Sebastián estaba aprendiendo muy malos vicios, incluso peores a lo de su padre, que estaba perdido y sin rumbo. No paso mucho tiempo, para que Sebastián le hiciera daño a las únicas personas que se interesaban en él, que, buscaban ayudarlo a que fuera un niño de bien. Comenzó a escaparse de clase, a pasar todo el día con las malas influencias. Los mayores se aprovechaban de él, por su edad, porque Sebastián no tenía el suficiente raciocinio para darse cuenta, que lo que hacía era muy malo.
Sus amigos, lo influenciaban a que robara a las únicas personas que lo ayudaban, que eran sus tíos. Sebastián no se daba cuenta del grave daño que hacia y mucho menos de las consecuencias que eso traería en el futuro. Durante un tiempo, lo hizo reiteradamente, se había convertido en una rutina dañina y perversa. Un dinero que ni siquiera le quedaba a él, sino que sus amigos, sobre todo los mayores, se lo quitaban.
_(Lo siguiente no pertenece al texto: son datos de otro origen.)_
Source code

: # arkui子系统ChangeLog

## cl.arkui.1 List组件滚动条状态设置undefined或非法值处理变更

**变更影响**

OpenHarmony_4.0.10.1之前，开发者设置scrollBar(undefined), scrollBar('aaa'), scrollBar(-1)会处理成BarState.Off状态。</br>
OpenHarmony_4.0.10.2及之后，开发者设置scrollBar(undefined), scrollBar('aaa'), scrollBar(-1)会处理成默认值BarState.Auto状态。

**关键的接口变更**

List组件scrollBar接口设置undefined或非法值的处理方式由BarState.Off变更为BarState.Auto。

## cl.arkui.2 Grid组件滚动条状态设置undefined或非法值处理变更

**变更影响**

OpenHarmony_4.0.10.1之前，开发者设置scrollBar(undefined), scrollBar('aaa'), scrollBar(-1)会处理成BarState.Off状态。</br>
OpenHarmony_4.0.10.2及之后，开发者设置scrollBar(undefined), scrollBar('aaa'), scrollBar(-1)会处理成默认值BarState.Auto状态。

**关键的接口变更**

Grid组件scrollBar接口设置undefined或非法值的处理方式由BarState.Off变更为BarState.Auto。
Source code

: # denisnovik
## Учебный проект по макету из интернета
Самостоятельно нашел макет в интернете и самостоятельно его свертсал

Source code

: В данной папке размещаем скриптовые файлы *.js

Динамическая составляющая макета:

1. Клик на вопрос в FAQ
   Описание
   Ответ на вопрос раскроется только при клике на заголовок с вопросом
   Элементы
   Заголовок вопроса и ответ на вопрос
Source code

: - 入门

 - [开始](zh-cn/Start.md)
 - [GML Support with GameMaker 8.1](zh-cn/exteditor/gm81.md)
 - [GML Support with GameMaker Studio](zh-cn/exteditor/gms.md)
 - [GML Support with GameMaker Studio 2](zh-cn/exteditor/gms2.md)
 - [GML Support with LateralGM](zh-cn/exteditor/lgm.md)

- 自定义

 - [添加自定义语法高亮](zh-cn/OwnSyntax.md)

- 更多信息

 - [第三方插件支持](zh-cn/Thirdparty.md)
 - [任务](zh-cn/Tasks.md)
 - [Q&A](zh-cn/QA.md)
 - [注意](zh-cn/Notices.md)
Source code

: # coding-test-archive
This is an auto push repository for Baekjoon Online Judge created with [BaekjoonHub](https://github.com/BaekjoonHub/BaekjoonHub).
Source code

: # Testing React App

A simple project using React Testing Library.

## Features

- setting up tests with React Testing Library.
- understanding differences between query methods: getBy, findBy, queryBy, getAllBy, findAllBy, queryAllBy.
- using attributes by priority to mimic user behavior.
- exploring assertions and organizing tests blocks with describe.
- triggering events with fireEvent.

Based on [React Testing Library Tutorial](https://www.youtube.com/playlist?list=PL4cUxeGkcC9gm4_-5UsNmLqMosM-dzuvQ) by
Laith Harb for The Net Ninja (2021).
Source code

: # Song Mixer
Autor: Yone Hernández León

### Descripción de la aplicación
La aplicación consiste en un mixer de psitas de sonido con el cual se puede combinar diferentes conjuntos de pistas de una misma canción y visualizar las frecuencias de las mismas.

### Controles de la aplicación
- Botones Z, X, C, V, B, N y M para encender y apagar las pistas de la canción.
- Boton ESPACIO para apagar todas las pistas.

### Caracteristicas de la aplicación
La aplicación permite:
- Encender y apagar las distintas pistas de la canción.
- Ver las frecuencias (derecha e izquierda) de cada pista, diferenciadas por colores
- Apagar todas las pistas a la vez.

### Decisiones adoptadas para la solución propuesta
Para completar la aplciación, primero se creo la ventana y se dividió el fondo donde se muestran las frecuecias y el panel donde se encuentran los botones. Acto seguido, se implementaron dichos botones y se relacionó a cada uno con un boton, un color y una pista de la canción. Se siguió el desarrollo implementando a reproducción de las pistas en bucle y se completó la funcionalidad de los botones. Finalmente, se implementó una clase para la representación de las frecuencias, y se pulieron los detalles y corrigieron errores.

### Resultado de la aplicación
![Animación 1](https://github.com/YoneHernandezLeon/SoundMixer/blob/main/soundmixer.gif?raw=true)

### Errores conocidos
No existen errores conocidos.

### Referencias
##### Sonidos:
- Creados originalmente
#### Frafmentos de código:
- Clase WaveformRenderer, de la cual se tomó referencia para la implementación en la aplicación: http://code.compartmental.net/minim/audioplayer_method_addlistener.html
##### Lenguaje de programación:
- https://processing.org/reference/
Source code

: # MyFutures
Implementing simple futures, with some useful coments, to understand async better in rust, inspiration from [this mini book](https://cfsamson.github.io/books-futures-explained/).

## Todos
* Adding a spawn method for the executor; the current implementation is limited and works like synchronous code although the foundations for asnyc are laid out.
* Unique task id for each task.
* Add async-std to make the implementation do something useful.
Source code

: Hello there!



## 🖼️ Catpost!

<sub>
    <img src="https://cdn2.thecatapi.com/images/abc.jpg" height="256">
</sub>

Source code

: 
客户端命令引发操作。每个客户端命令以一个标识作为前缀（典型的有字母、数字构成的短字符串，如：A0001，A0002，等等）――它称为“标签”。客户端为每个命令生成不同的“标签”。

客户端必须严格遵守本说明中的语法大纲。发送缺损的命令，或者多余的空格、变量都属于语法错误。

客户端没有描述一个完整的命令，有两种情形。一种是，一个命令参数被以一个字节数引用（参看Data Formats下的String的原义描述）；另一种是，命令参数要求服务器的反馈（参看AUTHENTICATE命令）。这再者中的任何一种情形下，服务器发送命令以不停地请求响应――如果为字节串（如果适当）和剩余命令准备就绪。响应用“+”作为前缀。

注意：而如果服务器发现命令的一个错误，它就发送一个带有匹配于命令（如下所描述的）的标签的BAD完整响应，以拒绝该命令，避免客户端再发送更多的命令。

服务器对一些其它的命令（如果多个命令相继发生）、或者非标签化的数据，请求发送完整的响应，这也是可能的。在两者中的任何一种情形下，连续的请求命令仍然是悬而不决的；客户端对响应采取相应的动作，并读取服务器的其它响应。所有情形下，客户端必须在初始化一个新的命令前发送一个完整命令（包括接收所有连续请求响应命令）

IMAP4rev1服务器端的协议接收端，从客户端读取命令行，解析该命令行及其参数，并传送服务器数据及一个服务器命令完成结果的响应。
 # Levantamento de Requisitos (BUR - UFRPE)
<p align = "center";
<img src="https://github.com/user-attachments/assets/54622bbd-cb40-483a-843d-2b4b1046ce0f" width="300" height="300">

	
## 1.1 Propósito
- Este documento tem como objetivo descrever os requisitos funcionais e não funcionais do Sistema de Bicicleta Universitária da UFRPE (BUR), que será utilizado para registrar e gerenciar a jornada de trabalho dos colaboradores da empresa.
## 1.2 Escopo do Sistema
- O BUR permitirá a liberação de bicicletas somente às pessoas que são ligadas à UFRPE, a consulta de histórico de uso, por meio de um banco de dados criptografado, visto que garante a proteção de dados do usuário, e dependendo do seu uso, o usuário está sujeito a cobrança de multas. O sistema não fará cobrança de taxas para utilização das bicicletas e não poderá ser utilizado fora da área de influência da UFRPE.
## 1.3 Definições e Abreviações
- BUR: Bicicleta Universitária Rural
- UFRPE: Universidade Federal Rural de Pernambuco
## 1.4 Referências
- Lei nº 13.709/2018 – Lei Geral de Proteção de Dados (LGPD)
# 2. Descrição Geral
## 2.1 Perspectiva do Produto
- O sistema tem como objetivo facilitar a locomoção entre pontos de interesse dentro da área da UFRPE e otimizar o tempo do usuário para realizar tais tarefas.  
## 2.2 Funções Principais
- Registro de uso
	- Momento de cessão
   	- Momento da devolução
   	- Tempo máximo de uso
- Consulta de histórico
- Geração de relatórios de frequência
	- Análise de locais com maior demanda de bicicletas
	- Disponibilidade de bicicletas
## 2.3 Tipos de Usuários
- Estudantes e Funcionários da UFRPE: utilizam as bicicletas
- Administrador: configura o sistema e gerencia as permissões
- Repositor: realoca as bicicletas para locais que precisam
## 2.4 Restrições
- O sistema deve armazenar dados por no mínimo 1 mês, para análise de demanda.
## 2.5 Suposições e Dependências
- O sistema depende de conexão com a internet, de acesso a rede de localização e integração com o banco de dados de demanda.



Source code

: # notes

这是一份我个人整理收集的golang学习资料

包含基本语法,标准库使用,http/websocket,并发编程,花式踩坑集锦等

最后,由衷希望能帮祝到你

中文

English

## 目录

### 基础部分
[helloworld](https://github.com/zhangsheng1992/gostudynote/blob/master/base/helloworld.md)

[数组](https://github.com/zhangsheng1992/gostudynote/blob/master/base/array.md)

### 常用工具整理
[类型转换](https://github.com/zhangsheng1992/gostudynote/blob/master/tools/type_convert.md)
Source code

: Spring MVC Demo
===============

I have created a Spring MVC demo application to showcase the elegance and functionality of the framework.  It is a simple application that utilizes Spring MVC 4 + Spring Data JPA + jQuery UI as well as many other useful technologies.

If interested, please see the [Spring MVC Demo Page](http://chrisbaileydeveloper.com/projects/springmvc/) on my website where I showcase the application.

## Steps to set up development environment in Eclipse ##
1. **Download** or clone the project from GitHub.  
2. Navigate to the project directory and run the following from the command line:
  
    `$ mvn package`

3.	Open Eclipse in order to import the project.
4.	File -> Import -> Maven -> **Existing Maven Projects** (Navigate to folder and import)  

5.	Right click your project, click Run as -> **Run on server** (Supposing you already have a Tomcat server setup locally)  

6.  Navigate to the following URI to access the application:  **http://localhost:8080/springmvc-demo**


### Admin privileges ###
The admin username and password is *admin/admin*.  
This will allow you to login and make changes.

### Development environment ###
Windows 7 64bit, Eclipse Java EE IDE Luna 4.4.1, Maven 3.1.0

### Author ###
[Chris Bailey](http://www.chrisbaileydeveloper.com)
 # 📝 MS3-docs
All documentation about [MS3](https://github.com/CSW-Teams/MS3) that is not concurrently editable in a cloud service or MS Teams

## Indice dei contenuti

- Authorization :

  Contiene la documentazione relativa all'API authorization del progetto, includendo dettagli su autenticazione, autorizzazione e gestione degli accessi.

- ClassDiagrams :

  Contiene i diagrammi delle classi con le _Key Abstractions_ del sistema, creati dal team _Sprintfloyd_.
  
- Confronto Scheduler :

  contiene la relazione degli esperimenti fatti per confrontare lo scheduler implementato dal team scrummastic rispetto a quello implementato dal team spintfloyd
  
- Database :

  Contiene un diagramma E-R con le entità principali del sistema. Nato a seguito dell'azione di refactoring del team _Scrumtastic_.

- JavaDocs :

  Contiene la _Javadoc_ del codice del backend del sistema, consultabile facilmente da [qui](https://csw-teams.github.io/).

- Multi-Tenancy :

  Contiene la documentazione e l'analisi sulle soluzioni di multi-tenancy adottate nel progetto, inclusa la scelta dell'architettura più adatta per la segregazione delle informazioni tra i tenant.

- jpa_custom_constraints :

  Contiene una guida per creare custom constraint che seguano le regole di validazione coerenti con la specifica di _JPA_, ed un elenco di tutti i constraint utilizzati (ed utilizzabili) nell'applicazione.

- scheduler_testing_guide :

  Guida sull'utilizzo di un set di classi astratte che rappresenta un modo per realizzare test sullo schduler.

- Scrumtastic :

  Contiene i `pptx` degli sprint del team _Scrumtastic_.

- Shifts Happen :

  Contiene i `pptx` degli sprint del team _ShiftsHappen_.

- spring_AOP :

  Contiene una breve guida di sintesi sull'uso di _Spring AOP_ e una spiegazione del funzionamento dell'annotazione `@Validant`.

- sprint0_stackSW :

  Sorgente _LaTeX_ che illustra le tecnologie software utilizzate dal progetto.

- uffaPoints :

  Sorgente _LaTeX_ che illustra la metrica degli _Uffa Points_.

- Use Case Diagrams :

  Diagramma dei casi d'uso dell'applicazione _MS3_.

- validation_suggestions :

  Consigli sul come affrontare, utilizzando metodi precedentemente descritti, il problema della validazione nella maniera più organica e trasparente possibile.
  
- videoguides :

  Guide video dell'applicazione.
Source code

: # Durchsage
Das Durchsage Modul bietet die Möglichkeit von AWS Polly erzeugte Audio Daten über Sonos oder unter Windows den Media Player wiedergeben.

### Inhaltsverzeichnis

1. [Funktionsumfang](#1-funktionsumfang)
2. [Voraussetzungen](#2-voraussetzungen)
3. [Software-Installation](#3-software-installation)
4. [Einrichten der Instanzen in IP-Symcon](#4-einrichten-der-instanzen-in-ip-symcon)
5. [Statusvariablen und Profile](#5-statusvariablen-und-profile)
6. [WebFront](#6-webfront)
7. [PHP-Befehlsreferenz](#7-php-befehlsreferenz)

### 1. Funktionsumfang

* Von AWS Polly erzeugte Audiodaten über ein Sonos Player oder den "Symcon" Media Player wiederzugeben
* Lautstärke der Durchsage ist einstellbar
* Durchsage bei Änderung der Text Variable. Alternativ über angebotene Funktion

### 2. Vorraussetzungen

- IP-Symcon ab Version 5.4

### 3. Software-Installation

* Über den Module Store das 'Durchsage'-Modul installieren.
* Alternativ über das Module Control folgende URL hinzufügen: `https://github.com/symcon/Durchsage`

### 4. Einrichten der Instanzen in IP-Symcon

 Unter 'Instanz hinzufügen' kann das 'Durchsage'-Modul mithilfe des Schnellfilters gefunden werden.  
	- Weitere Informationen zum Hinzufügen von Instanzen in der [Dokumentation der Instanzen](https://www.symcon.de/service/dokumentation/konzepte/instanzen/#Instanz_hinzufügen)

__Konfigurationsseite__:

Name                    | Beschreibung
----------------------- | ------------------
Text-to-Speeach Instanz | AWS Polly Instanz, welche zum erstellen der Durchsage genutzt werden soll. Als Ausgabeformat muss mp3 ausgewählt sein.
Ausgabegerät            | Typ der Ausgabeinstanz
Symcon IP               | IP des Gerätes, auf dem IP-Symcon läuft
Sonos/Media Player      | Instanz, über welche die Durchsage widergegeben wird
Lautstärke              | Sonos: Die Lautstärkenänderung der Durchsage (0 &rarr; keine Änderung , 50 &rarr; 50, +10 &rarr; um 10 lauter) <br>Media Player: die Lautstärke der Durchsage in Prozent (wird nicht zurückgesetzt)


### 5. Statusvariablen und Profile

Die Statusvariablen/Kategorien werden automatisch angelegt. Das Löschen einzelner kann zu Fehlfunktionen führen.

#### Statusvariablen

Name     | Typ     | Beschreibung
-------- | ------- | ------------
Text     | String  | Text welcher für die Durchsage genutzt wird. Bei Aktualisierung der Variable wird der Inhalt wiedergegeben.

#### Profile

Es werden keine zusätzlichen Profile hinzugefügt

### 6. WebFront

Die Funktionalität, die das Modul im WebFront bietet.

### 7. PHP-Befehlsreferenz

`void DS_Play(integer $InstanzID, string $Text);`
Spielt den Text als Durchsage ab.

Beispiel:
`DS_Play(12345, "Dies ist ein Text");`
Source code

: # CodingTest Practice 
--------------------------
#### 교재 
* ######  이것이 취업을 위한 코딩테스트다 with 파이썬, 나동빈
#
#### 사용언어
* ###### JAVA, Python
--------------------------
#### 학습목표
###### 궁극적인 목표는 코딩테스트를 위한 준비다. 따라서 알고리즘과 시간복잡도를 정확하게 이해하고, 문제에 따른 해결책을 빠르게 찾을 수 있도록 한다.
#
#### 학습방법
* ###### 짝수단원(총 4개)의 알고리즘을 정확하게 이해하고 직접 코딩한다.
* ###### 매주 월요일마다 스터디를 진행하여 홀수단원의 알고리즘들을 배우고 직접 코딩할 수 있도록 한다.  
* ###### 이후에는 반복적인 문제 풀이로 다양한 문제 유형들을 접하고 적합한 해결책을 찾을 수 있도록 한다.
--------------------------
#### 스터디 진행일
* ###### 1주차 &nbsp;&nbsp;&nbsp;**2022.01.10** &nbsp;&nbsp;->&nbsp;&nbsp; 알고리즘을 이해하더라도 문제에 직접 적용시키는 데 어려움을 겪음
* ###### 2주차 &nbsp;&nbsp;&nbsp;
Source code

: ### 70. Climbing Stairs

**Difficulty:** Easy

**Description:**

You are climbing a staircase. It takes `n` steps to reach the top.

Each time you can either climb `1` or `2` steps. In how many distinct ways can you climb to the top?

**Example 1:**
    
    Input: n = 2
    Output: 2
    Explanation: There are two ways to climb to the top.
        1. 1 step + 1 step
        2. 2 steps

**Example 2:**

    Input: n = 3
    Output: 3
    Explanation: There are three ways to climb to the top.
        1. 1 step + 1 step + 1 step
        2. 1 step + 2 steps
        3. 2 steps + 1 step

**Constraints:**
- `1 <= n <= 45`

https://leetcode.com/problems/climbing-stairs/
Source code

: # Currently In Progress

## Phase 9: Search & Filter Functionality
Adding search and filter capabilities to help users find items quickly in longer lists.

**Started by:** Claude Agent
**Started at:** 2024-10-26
De alguna manera era utilizado para el provecho de los demás.
Un día mientras su tía lo llevo a su casa, para que comiera, Sebastián se metió sigilosamente en su cuarto, buscando la cartera, para quitarle todo su dinero. Su tía lo llamaba para que fuera a comer, Sebastián no respondía, así que, su tía lo decidió buscar. Cuando por fin lo encontró, no podía creer lo que veía, Sebastián estaba revisando sus cosas, ella decidió sorprenderlo, por lo cual, espero afuera a que terminara de robarla. Cuando Sebastián sale confiado de que había logrado el robo, su tía lo asusto y le dijo con una tristeza en sus ojos: “Ya vi que me robaste, busca tus cosas que te voy a llevar a tu casa, no quiero saber mas nada de ti”.
Sebastián llorando le suplicaba a su tía que lo perdonara, pero ella estaba decidida a no hacerlo. Ella siempre se daba cuenta, que le faltaba dinero, pero se negaba a pensar que fuera su propio sobrino, que la robaba. Esa situación, hizo por primera vez darse cuenta, que estaba haciendo algo malo. Cuando llego a su casa, su padre no estaba, Sebastián no quería salir, no tenía ganas de nada, pero también, pensaba que no quería ver a su padre alcohólico. Por ello decidió irse a la calle, como estaba mal acostumbrado y se encontró a las malas juntas de siempre. Sebastián le contó lo que había pasado con su tía, mientras ellos se burlaban de él, porque lo habían descubierto.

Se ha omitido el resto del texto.